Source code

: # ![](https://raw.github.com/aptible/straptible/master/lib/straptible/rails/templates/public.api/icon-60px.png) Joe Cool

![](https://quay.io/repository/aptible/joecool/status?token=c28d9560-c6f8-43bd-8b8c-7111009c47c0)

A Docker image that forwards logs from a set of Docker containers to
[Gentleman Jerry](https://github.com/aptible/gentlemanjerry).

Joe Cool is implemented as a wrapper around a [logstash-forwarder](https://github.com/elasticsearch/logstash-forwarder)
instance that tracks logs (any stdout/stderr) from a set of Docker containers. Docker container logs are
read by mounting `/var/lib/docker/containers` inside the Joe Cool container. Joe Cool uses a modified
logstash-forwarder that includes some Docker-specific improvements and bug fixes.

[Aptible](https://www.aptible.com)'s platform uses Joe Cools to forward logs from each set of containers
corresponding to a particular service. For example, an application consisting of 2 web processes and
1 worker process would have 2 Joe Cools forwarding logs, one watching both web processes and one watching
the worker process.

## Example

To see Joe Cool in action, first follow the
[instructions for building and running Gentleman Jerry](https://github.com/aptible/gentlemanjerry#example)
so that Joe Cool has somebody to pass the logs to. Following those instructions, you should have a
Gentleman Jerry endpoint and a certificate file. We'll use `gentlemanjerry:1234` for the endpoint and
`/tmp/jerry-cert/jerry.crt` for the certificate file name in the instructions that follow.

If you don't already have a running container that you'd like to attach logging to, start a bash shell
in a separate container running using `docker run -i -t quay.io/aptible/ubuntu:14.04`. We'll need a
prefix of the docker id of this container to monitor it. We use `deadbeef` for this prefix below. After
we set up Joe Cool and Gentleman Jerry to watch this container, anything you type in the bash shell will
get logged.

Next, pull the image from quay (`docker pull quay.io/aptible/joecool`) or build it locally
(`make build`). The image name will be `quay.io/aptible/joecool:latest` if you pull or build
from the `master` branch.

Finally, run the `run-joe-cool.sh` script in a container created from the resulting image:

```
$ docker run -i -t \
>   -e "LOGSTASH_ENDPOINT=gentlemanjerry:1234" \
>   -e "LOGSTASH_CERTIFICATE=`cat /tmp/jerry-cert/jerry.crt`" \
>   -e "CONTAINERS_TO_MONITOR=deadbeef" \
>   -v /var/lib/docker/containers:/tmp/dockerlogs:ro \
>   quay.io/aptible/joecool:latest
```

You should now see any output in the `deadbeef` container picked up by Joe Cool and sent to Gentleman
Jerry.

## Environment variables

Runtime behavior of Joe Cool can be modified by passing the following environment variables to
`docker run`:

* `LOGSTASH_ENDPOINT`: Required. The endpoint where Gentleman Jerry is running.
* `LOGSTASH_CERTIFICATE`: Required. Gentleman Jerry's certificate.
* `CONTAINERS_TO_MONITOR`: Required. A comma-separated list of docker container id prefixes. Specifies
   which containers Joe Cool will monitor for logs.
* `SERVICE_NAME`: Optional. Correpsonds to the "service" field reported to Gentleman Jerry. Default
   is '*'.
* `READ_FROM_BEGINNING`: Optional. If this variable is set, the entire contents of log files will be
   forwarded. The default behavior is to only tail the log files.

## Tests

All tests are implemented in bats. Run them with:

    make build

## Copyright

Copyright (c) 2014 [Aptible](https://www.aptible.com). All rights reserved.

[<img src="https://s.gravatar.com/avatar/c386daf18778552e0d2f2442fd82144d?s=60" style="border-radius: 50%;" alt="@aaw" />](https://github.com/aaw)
--
EXERCISE BRIEF
Wherever a line in the listing contains the word "master", copy that line out.

RESULT OF THE EXERCISE
: # ![](https://raw.github.com/aptible/straptible/master/lib/straptible/rails/templates/public.api/icon-60px.png) Joe Cool
from the `master` branch.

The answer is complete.